How else can you avoid blue light?
Tone down your computer. To help you and your child keep normal hours, you may want to reduce your exposure to white (full-spectrum) light for two to three hours before bed-time. You can do this by restricting your use of computers and other devices which emit blue light.
Alternatively, you can install f.lux, a free application which gradually changes the quality of light your monitors and devices give off during the day and night. This will reduce your exposure to blue light during the evening and night.

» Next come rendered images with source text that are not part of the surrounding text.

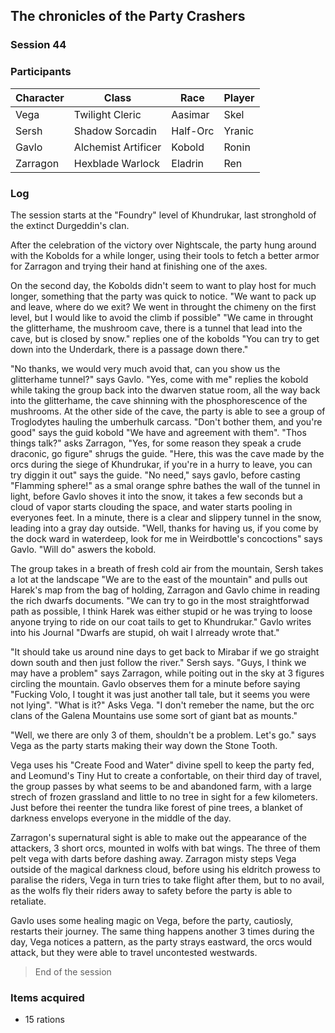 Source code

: ## The chronicles of the Party Crashers
### Session 44

### Participants
| Character| Class | Race | Player |
|--|--|--|--|
| Vega | Twilight Cleric | Aasimar | Skel |
| Sersh | Shadow Sorcadin | Half-Orc | Yranic |
| Gavlo | Alchemist Artificer | Kobold | Ronin |
| Zarragon | Hexblade Warlock | Eladrin | Ren |

### Log

The session starts at the "Foundry" level of Khundrukar, last stronghold of the extinct Durgeddin's clan.

After the celebration of the victory over Nightscale, the party hung around with the Kobolds for a while longer, using their tools to fetch a better armor for Zarragon and trying their hand at finishing one of the axes.

On the second day, the Kobolds didn't seem to want to play host for much longer, something that the party was quick to notice. "We want to pack up and leave, where do we exit? We went in throught the chimeny on the first level, but I would like to avoid the climb if possible"
"We came in throught the glitterhame, the mushroom cave, there is a tunnel that lead into the cave, but is closed by snow." replies one of the kobolds "You can try to get down into the Underdark, there is a passage down there."

"No thanks, we would very much avoid that, can you show us the glitterhame tunnel?" says Gavlo. "Yes, come with me" replies the kobold while taking the group back into the dwarven statue room, all the way back into the glitterhame, the cave shinning with the phosphorescence of the mushrooms.
At the other side of the cave, the party is able to see a group of Troglodytes hauling the umberhulk carcass. "Don't bother them, and you're good" says the guid kobold "We have and agreement with them". "Thos things talk?" asks Zarragon, "Yes, for some reason they speak a crude draconic, go figure" shrugs the guide.
"Here, this was the cave made by the orcs during the siege of Khundrukar, if you're in a hurry to leave, you can try diggin it out" says the guide. "No need," says gavlo, before casting "Flamming sphere!" as a smal orange sphre bathes the wall of the tunnel in light, before Gavlo shoves it into the snow, it takes a few seconds but a cloud of vapor starts clouding the space, and water starts pooling in everyones feet.
In a minute, there is a clear and slippery tunnel in the snow, leading into a gray day outside. "Well, thanks for having us, if you come by the dock ward in waterdeep, look for me in Weirdbottle's concoctions" says Gavlo. "Will do" aswers the kobold.

The group takes in a breath of fresh cold air from the mountain, Sersh takes a lot at the landscape "We are to the east of the mountain" and pulls out Harek's map from the bag of holding, Zarragon and Gavlo chime in reading the rich dwarfs documents.
"We can try to go in the most straightforwad path as possible, I think Harek was either stupid or he was trying to loose anyone trying to ride on our coat tails to get to Khundrukar."
Gavlo writes into his Journal "Dwarfs are stupid, oh wait I alrready wrote that."

"It should take us around nine days to get back to Mirabar if we go straight down south and then just follow the river." Sersh says. "Guys, I think we may have a problem" says Zarragon, while poiting out in the sky at 3 figures circling the mountain.
Gavlo observes them for a minute before saying "Fucking Volo, I tought it was just another tall tale, but it seems you were not lying". "What is it?" Asks Vega. "I don't remeber the name, but the orc clans of the Galena Mountains use some sort of giant bat as mounts."

"Well, we there are only 3 of them, shouldn't be a problem. Let's go." says Vega as the party starts making their way down the Stone Tooth.

Vega uses his "Create Food and Water" divine spell to keep the party fed, and Leomund's Tiny Hut to create a confortable, on their third day of travel, the group passes by what seems to be and abandoned farm, with a large strech of frozen grassland and little to no tree in sight for a few kilometers.
Just before thei reenter the tundra like forest of pine trees, a blanket of darkness envelops everyone in the middle of the day.

Zarragon's supernatural sight is able to make out the appearance of the attackers, 3 short orcs, mounted in wolfs with bat wings. The three of them pelt vega with darts before dashing away. Zarragon misty steps Vega outside of the magical darkness cloud, before using his eldritch prowess to paralise the riders, Vega in turn tries to take flight after them, but to no avail,
as the wolfs fly their riders away to safety before the party is able to retaliate.

Gavlo uses some healing magic on Vega, before the party, cautiosly, restarts their journey. The same thing happens another 3 times during the day, Vega notices a pattern, as the party strays eastward, the orcs would attack, but they were able to travel uncontested westwards.

> End of the session

### Items acquired
- 15 rations
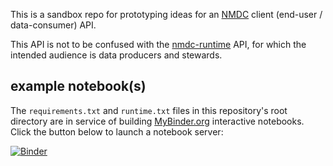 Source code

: This is a sandbox repo for prototyping ideas for an [NMDC](https://microbiomedata.org/) client (end-user / data-consumer) API.

This API is not to be confused with the [nmdc-runtime](https://github.com/microbiomedata/nmdc-runtime) API, for which the intended audience is data producers and stewards.


## example notebook(s)

The `requirements.txt` and `runtime.txt` files in this repository's root directory are in service of building [MyBinder.org](https://mybinder.org/) interactive notebooks. Click the button below to launch a notebook server:

[![Binder](https://mybinder.org/badge_logo.svg)](https://mybinder.org/v2/gh/polyneme/nmdc-client-api/HEAD?labpath=index.ipynb)
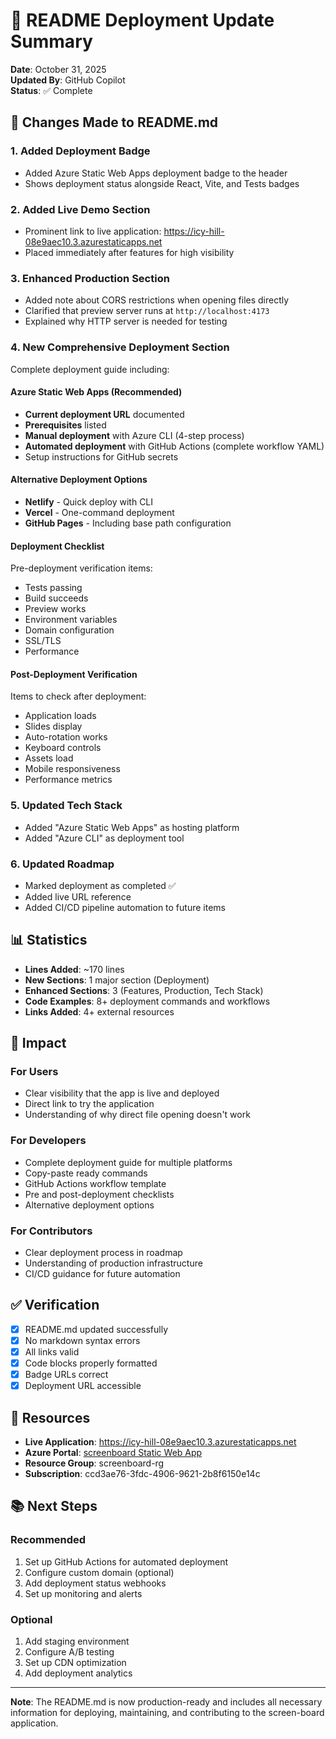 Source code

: # 🚀 README Deployment Update Summary

**Date**: October 31, 2025  
**Updated By**: GitHub Copilot  
**Status**: ✅ Complete

## 📝 Changes Made to README.md

### 1. Added Deployment Badge
- Added Azure Static Web Apps deployment badge to the header
- Shows deployment status alongside React, Vite, and Tests badges

### 2. Added Live Demo Section
- Prominent link to live application: https://icy-hill-08e9aec10.3.azurestaticapps.net
- Placed immediately after features for high visibility

### 3. Enhanced Production Section
- Added note about CORS restrictions when opening files directly
- Clarified that preview server runs at `http://localhost:4173`
- Explained why HTTP server is needed for testing

### 4. New Comprehensive Deployment Section
Complete deployment guide including:

#### Azure Static Web Apps (Recommended)
- **Current deployment URL** documented
- **Prerequisites** listed
- **Manual deployment** with Azure CLI (4-step process)
- **Automated deployment** with GitHub Actions (complete workflow YAML)
- Setup instructions for GitHub secrets

#### Alternative Deployment Options
- **Netlify** - Quick deploy with CLI
- **Vercel** - One-command deployment
- **GitHub Pages** - Including base path configuration

#### Deployment Checklist
Pre-deployment verification items:
- Tests passing
- Build succeeds
- Preview works
- Environment variables
- Domain configuration
- SSL/TLS
- Performance

#### Post-Deployment Verification
Items to check after deployment:
- Application loads
- Slides display
- Auto-rotation works
- Keyboard controls
- Assets load
- Mobile responsiveness
- Performance metrics

### 5. Updated Tech Stack
- Added "Azure Static Web Apps" as hosting platform
- Added "Azure CLI" as deployment tool

### 6. Updated Roadmap
- Marked deployment as completed ✅
- Added live URL reference
- Added CI/CD pipeline automation to future items

## 📊 Statistics

- **Lines Added**: ~170 lines
- **New Sections**: 1 major section (Deployment)
- **Enhanced Sections**: 3 (Features, Production, Tech Stack)
- **Code Examples**: 8+ deployment commands and workflows
- **Links Added**: 4+ external resources

## 🎯 Impact

### For Users
- Clear visibility that the app is live and deployed
- Direct link to try the application
- Understanding of why direct file opening doesn't work

### For Developers
- Complete deployment guide for multiple platforms
- Copy-paste ready commands
- GitHub Actions workflow template
- Pre and post-deployment checklists
- Alternative deployment options

### For Contributors
- Clear deployment process in roadmap
- Understanding of production infrastructure
- CI/CD guidance for future automation

## ✅ Verification

- [x] README.md updated successfully
- [x] No markdown syntax errors
- [x] All links valid
- [x] Code blocks properly formatted
- [x] Badge URLs correct
- [x] Deployment URL accessible

## 🔗 Resources

- **Live Application**: https://icy-hill-08e9aec10.3.azurestaticapps.net
- **Azure Portal**: [screenboard Static Web App](https://portal.azure.com/#@gsolecki8gmail.onmicrosoft.com/resource/subscriptions/ccd3ae76-3fdc-4906-9621-2b8f6150e14c/resourceGroups/screenboard-rg/providers/Microsoft.Web/staticSites/screenboard/staticsite)
- **Resource Group**: screenboard-rg
- **Subscription**: ccd3ae76-3fdc-4906-9621-2b8f6150e14c

## 📚 Next Steps

### Recommended
1. Set up GitHub Actions for automated deployment
2. Configure custom domain (optional)
3. Add deployment status webhooks
4. Set up monitoring and alerts

### Optional
1. Add staging environment
2. Configure A/B testing
3. Set up CDN optimization
4. Add deployment analytics

---

**Note**: The README.md is now production-ready and includes all necessary information for deploying, maintaining, and contributing to the screen-board application.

Try amber night lights. If you (or your children) tend to get up during the night, use amber-colored nightlights rather than white ones. Amber lights will enable you to see enough to get where you are going, but will not wake up your nervous system, or make it harder to go back to sleep. CET recommends the nightlight here, which removes the blue that is responsible for melatonin suppression.
Sleep in a totally dark room. Now-a-days, many of us have gotten used to light pollution, from automobile headlights to windows in the skyscrapers across the street. However, the glare of street lights has unintended consequences even for insects that get caught up in our modern world! If possible, use curtains, rather than blinds, to minimize the light that creeps in.